■ **WORK REQUEST**
Please copy out the entries below exactly, beginning with the line that contains "starts with (0, 0)" and ending with the line that contains "bounds.minX = glyph.x + glyph.left;", and include nothing outside that span.

■ **INPUT RECORDS**
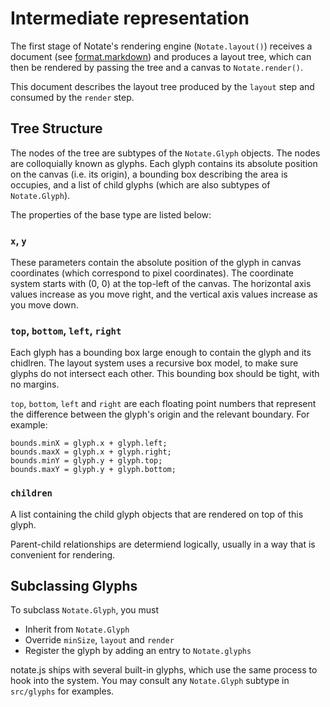 
Intermediate representation
===========================

The first stage of Notate's rendering engine (`Notate.layout()`) receives
a document (see [format.markdown](https://github.com/davekilian/notate.js/blob/master/doc/format.markdown))
and produces a layout tree, which can then be rendered by passing the tree
and a canvas to `Notate.render()`. 

This document describes the layout tree produced by the `layout` step and
consumed by the `render` step.

## Tree Structure

The nodes of the tree are subtypes of the `Notate.Glyph` objects. The nodes are
colloquially known as glyphs. Each glyph contains its absolute position on the
canvas (i.e. its origin), a bounding box describing the area is occupies, and a
list of child glyphs (which are also subtypes of `Notate.Glyph`). 

The properties of the base type are listed below:

### `x`, `y`

These parameters contain the absolute position of the glyph in canvas
coordinates (which correspond to pixel coordinates). The coordinate system
starts with (0, 0) at the top-left of the canvas. The horizontal axis values
increase as you move right, and the vertical axis values increase as you move
down. 

### `top`, `bottom`, `left`, `right`

Each glyph has a bounding box large enough to contain the glyph and its
chidlren. The layout system uses a recursive box model, to make sure glyphs do
not intersect each other. This bounding box should be tight, with no margins. 

`top`, `bottom`, `left` and `right` are each floating point numbers that
represent the difference between the glyph's origin and the relevant boundary.
For example:

    bounds.minX = glyph.x + glyph.left;
    bounds.maxX = glyph.x + glyph.right;
    bounds.minY = glyph.y + glyph.top;
    bounds.maxY = glyph.y + glyph.bottom;

### `children`

A list containing the child glyph objects that are rendered on top of
this glyph.

Parent-child relationships are determiend logically, usually in a way
that is convenient for rendering.

## Subclassing Glyphs

To subclass `Notate.Glyph`, you must

* Inherit from `Notate.Glyph`
* Override `minSize`, `layout` and `render`
* Register the glyph by adding an entry to `Notate.glyphs`

notate.js ships with several built-in glyphs, which use the same process to
hook into the system. You may consult any `Notate.Glyph` subtype in
`src/glyphs` for examples.

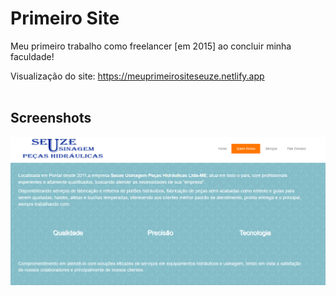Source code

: # Primeiro Site
Meu primeiro trabalho como freelancer [em 2015] ao concluir minha faculdade!

Visualização do site: https://meuprimeirositeseuze.netlify.app
<br><br>
## Screenshots

<p align="center">
  <img src="images/screenshot.do.site.png" align="center"></img>
</p>
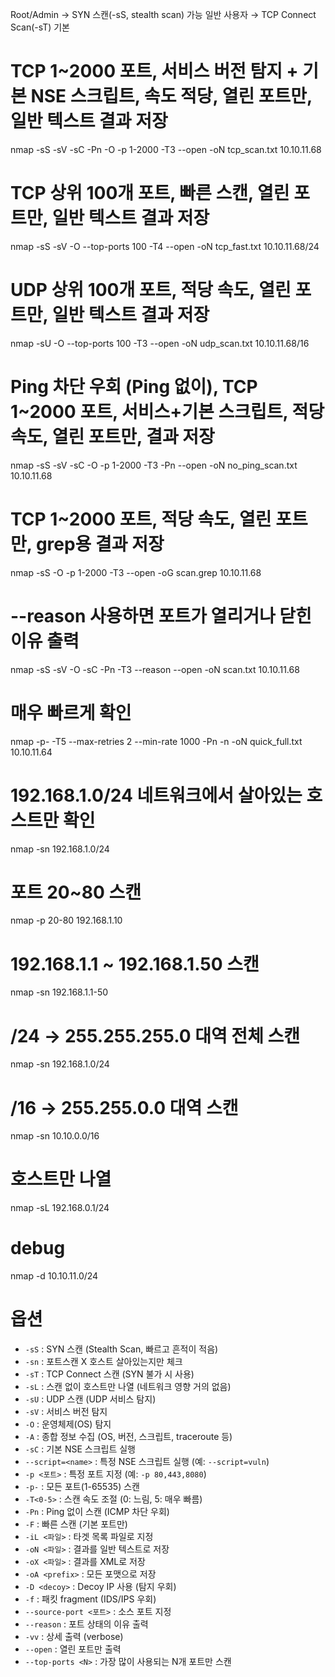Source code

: Root/Admin → SYN 스캔(-sS, stealth scan) 가능
일반 사용자 → TCP Connect Scan(-sT) 기본

# TCP 1~2000 포트, 서비스 버전 탐지 + 기본 NSE 스크립트, 속도 적당, 열린 포트만, 일반 텍스트 결과 저장

nmap -sS -sV -sC -Pn -O -p 1-2000 -T3 --open -oN tcp_scan.txt 10.10.11.68

# TCP 상위 100개 포트, 빠른 스캔, 열린 포트만, 일반 텍스트 결과 저장

nmap -sS -sV -O --top-ports 100 -T4 --open -oN tcp_fast.txt 10.10.11.68/24

# UDP 상위 100개 포트, 적당 속도, 열린 포트만, 일반 텍스트 결과 저장

nmap -sU -O --top-ports 100 -T3 --open -oN udp_scan.txt 10.10.11.68/16

# Ping 차단 우회 (Ping 없이), TCP 1~2000 포트, 서비스+기본 스크립트, 적당 속도, 열린 포트만, 결과 저장

nmap -sS -sV -sC -O -p 1-2000 -T3 -Pn --open -oN no_ping_scan.txt 10.10.11.68

# TCP 1~2000 포트, 적당 속도, 열린 포트만, grep용 결과 저장

nmap -sS -O -p 1-2000 -T3 --open -oG scan.grep 10.10.11.68

# --reason 사용하면 포트가 열리거나 닫힌 이유 출력

nmap -sS -sV -O -sC -Pn -T3 --reason --open -oN scan.txt 10.10.11.68

# 매우 빠르게 확인

nmap -p- -T5 --max-retries 2 --min-rate 1000 -Pn -n -oN quick_full.txt 10.10.11.64

# 192.168.1.0/24 네트워크에서 살아있는 호스트만 확인

nmap -sn 192.168.1.0/24

# 포트 20~80 스캔

nmap -p 20-80 192.168.1.10

# 192.168.1.1 ~ 192.168.1.50 스캔

nmap -sn 192.168.1.1-50

# /24 → 255.255.255.0 대역 전체 스캔

nmap -sn 192.168.1.0/24

# /16 → 255.255.0.0 대역 스캔

nmap -sn 10.10.0.0/16

# 호스트만 나열

nmap -sL 192.168.0.1/24

# debug

nmap -d 10.10.11.0/24

# 옵션

- `-sS` : SYN 스캔 (Stealth Scan, 빠르고 흔적이 적음)
- `-sn` : 포트스캔 X 호스트 살아있는지만 체크
- `-sT` : TCP Connect 스캔 (SYN 불가 시 사용)
- `-sL` : 스캔 없이 호스트만 나열 (네트워크 영향 거의 없음)
- `-sU` : UDP 스캔 (UDP 서비스 탐지)
- `-sV` : 서비스 버전 탐지
- `-O` : 운영체제(OS) 탐지
- `-A` : 종합 정보 수집 (OS, 버전, 스크립트, traceroute 등)
- `-sC` : 기본 NSE 스크립트 실행
- `--script=<name>` : 특정 NSE 스크립트 실행 (예: `--script=vuln`)
- `-p <포트>` : 특정 포트 지정 (예: `-p 80,443,8080`)
- `-p-` : 모든 포트(1-65535) 스캔
- `-T<0-5>` : 스캔 속도 조절 (0: 느림, 5: 매우 빠름)
- `-Pn` : Ping 없이 스캔 (ICMP 차단 우회)
- `-F` : 빠른 스캔 (기본 포트만)
- `-iL <파일>` : 타겟 목록 파일로 지정
- `-oN <파일>` : 결과를 일반 텍스트로 저장
- `-oX <파일>` : 결과를 XML로 저장
- `-oA <prefix>` : 모든 포맷으로 저장
- `-D <decoy>` : Decoy IP 사용 (탐지 우회)
- `-f` : 패킷 fragment (IDS/IPS 우회)
- `--source-port <포트>` : 소스 포트 지정
- `--reason` : 포트 상태의 이유 출력
- `-vv` : 상세 출력 (verbose)
- `--open` : 열린 포트만 출력
- `--top-ports <N>` : 가장 많이 사용되는 N개 포트만 스캔
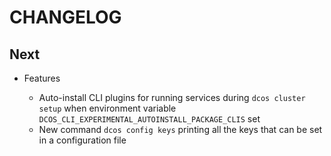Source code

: # CHANGELOG

## Next

* Features

  * Auto-install CLI plugins for running services during `dcos cluster setup` when environment variable `DCOS_CLI_EXPERIMENTAL_AUTOINSTALL_PACKAGE_CLIS` set
  * New command `dcos config keys` printing all the keys that can be set in a configuration file
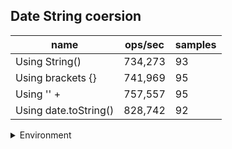 ## Date String coersion

|name|ops/sec|samples|
|-|-|-|
|Using String()|734,273|93|
|Using brackets {}|741,969|95|
|Using '' + |757,557|95|
|Using date.toString()|828,742|92|


<details>
<summary>Environment</summary>

* __Machine:__ linux x64 | 2 vCPUs | 6.8GB Mem
* __Run:__ Tue Oct 24 2023 16:14:51 GMT+0000 (Coordinated Universal Time)
</details>

<!--
{"environment":{"platform":"linux","arch":"x64","cpus":2,"totalMemory":6.759746551513672},"benchmarks":[{"name":"Using String()","opsSec":734273.431620485,"samples":8},{"name":"Using brackets {}","opsSec":741969.1759844808,"samples":3},{"name":"Using '' + ","opsSec":757557.3584446753,"samples":8},{"name":"Using date.toString()","opsSec":828741.6031011435,"samples":4}]}-->
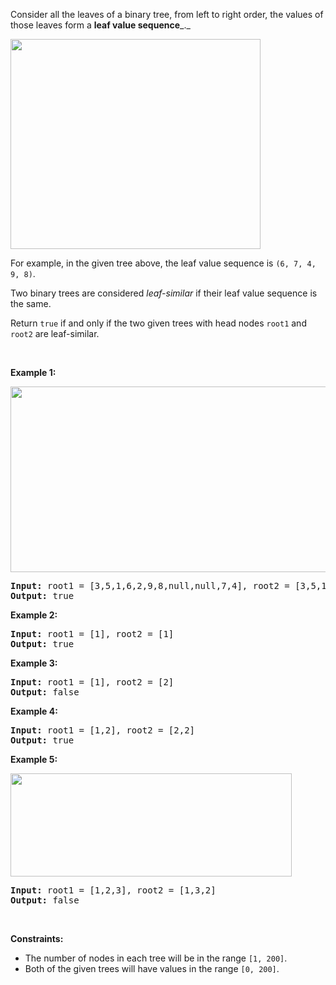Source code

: Consider all the leaves of a binary tree, from&nbsp;left to right order, the values of those&nbsp;leaves form a __leaf value sequence___._

<img alt="" src="https://s3-lc-upload.s3.amazonaws.com/uploads/2018/07/16/tree.png" style="width: 400px; height: 336px;"/>

For example, in the given tree above, the leaf value sequence is `` (6, 7, 4, 9, 8) ``.

Two binary trees are considered _leaf-similar_&nbsp;if their leaf value sequence is the same.

Return `` true `` if and only if the two given trees with head nodes `` root1 `` and `` root2 `` are leaf-similar.

&nbsp;

__Example 1:__

<img alt="" src="https://assets.leetcode.com/uploads/2020/09/03/leaf-similar-1.jpg" style="width: 750px; height: 297px;"/>

<pre>
<strong>Input:</strong> root1 = [3,5,1,6,2,9,8,null,null,7,4], root2 = [3,5,1,6,7,4,2,null,null,null,null,null,null,9,8]
<strong>Output:</strong> true
</pre>

__Example 2:__

<pre>
<strong>Input:</strong> root1 = [1], root2 = [1]
<strong>Output:</strong> true
</pre>

__Example 3:__

<pre>
<strong>Input:</strong> root1 = [1], root2 = [2]
<strong>Output:</strong> false
</pre>

__Example 4:__

<pre>
<strong>Input:</strong> root1 = [1,2], root2 = [2,2]
<strong>Output:</strong> true
</pre>

__Example 5:__

<img alt="" src="https://assets.leetcode.com/uploads/2020/09/03/leaf-similar-2.jpg" style="width: 450px; height: 165px;"/>

<pre>
<strong>Input:</strong> root1 = [1,2,3], root2 = [1,3,2]
<strong>Output:</strong> false
</pre>

&nbsp;

__Constraints:__

*   The number of nodes in each tree will be in the range `` [1, 200] ``.
*   Both of the given trees will have values in the range `` [0, 200] ``.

■ **OUTPUT**
starts with (0, 0) at the top-left of the canvas. The horizontal axis values
increase as you move right, and the vertical axis values increase as you move
down. 

### `top`, `bottom`, `left`, `right`

Each glyph has a bounding box large enough to contain the glyph and its
chidlren. The layout system uses a recursive box model, to make sure glyphs do
not intersect each other. This bounding box should be tight, with no margins. 

`top`, `bottom`, `left` and `right` are each floating point numbers that
represent the difference between the glyph's origin and the relevant boundary.
For example:

    bounds.minX = glyph.x + glyph.left;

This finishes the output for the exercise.